You may know by now that Riley and I have been fixing up an old sailboat. Yes, it’s been rewarding, and yes, we’re super excited about our trip… etc. However, lest you think it’s all been fun, games, and smooth sailing, let me fill you in on a little story by way of a lesson on acetone.
First of all, who really uses acetone for anything? I knew that my nail polish remover was acetone free. I know a lot more now.
So, let’s say you have an old sailboat that has four leaky windows. You’re going to want to replace them. This involves removing the windows, scraping down and sanding all of the old sealant from the open holes, cutting new windows, positioning them, and then filling them with new sealant. All of this may take you a good solid day and a half of work. It’s really not very much fun, but you will have bright new windows that you can actually see out.
Now, let’s say that the scraps of old sealant left black marks all over your deck. You can take a clean rag and some acetone and wipe them up. What’s that? You also have some stray black sealant on your new windows? DO NOT, under any circumstance, use ACETONE on the WINDOWS! And if it doesn’t seem to be working at first, do not apply more, scrub harder, or start applying to another section of the window. The frosted effect that you are now seeing means that you have destroyed the finish on your brand new window.

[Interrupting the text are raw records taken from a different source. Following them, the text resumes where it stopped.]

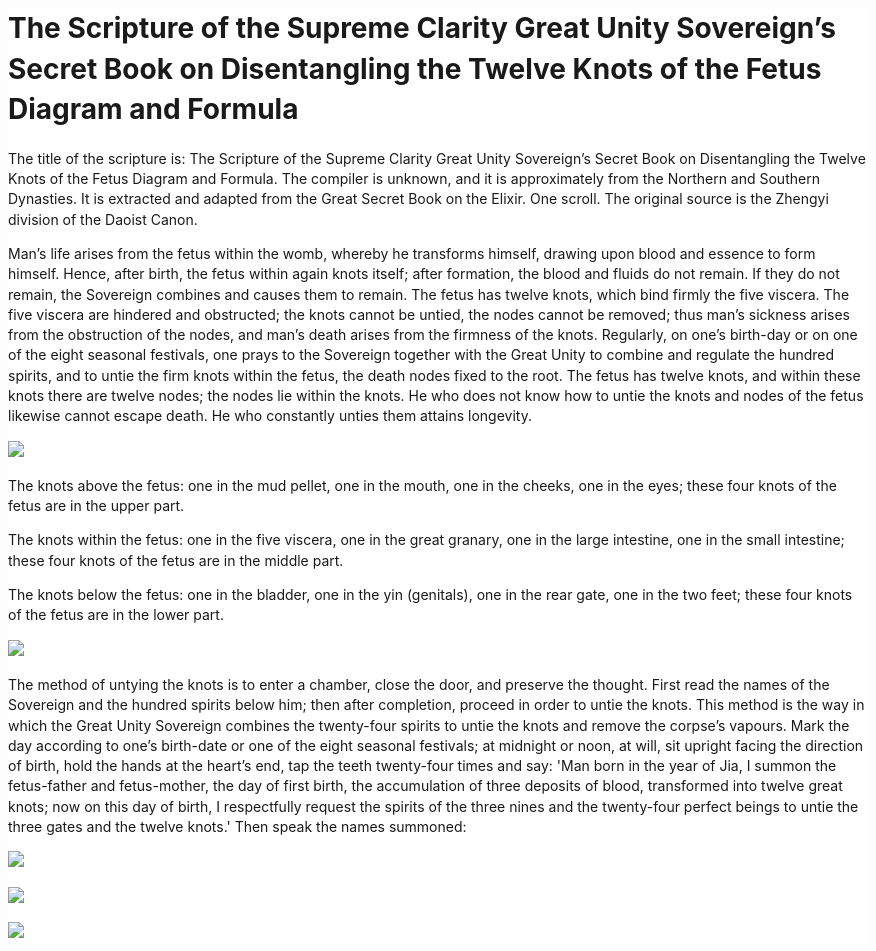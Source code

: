 # The Scripture of the Supreme Clarity Great Unity Sovereign’s Secret Book on Disentangling the Twelve Knots of the Fetus Diagram and Formula

The title of the scripture is: The Scripture of the Supreme Clarity Great Unity Sovereign’s Secret Book on Disentangling the Twelve Knots of the Fetus Diagram and Formula. The compiler is unknown, and it is approximately from the Northern and Southern Dynasties. It is extracted and adapted from the Great Secret Book on the Elixir. One scroll. The original source is the Zhengyi division of the Daoist Canon.

Man’s life arises from the fetus within the womb, whereby he transforms himself, drawing upon blood and essence to form himself. Hence, after birth, the fetus within again knots itself; after formation, the blood and fluids do not remain. If they do not remain, the Sovereign combines and causes them to remain. The fetus has twelve knots, which bind firmly the five viscera. The five viscera are hindered and obstructed; the knots cannot be untied, the nodes cannot be removed; thus man’s sickness arises from the obstruction of the nodes, and man’s death arises from the firmness of the knots. Regularly, on one’s birth-day or on one of the eight seasonal festivals, one prays to the Sovereign together with the Great Unity to combine and regulate the hundred spirits, and to untie the firm knots within the fetus, the death nodes fixed to the root. The fetus has twelve knots, and within these knots there are twelve nodes; the nodes lie within the knots. He who does not know how to untie the knots and nodes of the fetus likewise cannot escape death. He who constantly unties them attains longevity.

![](/media/202305/2023-05-09_172635_8165920.39548655511015696.png)

The knots above the fetus: one in the mud pellet, one in the mouth, one in the cheeks, one in the eyes; these four knots of the fetus are in the upper part.

The knots within the fetus: one in the five viscera, one in the great granary, one in the large intestine, one in the small intestine; these four knots of the fetus are in the middle part.

The knots below the fetus: one in the bladder, one in the yin (genitals), one in the rear gate, one in the two feet; these four knots of the fetus are in the lower part.

![](/media/202305/2023-05-09_172643_1503910.7063576916899081.png)

The method of untying the knots is to enter a chamber, close the door, and preserve the thought. First read the names of the Sovereign and the hundred spirits below him; then after completion, proceed in order to untie the knots. This method is the way in which the Great Unity Sovereign combines the twenty-four spirits to untie the knots and remove the corpse’s vapours. Mark the day according to one’s birth-date or one of the eight seasonal festivals; at midnight or noon, at will, sit upright facing the direction of birth, hold the hands at the heart’s end, tap the teeth twenty-four times and say: 'Man born in the year of Jia, I summon the fetus-father and fetus-mother, the day of first birth, the accumulation of three deposits of blood, transformed into twelve great knots; now on this day of birth, I respectfully request the spirits of the three nines and the twenty-four perfect beings to untie the three gates and the twelve knots.' Then speak the names summoned:

![](/media/202305/2023-05-09_172657_0397430.7275960240634076.png)

![](/media/202305/2023-05-09_172704_7221460.5327658748155399.png)

![](/media/202305/2023-05-09_172714_0485560.8371016735029327.png)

Furthermore, when you retreat to the cabin of your boat and begin sobbing loudly and uncontrollably for the next half an hour at the horror of your mistake, remember, there is no privacy in a boatyard. All of the grown men working on their own boats will be able to hear every single thing you say. At this point, you will not only have become the stupid girl that put acetone on the Plexiglas windows, you are also the (much worse) overly emotional handful of a wife. And you will realize why there are no other women in the boat yard.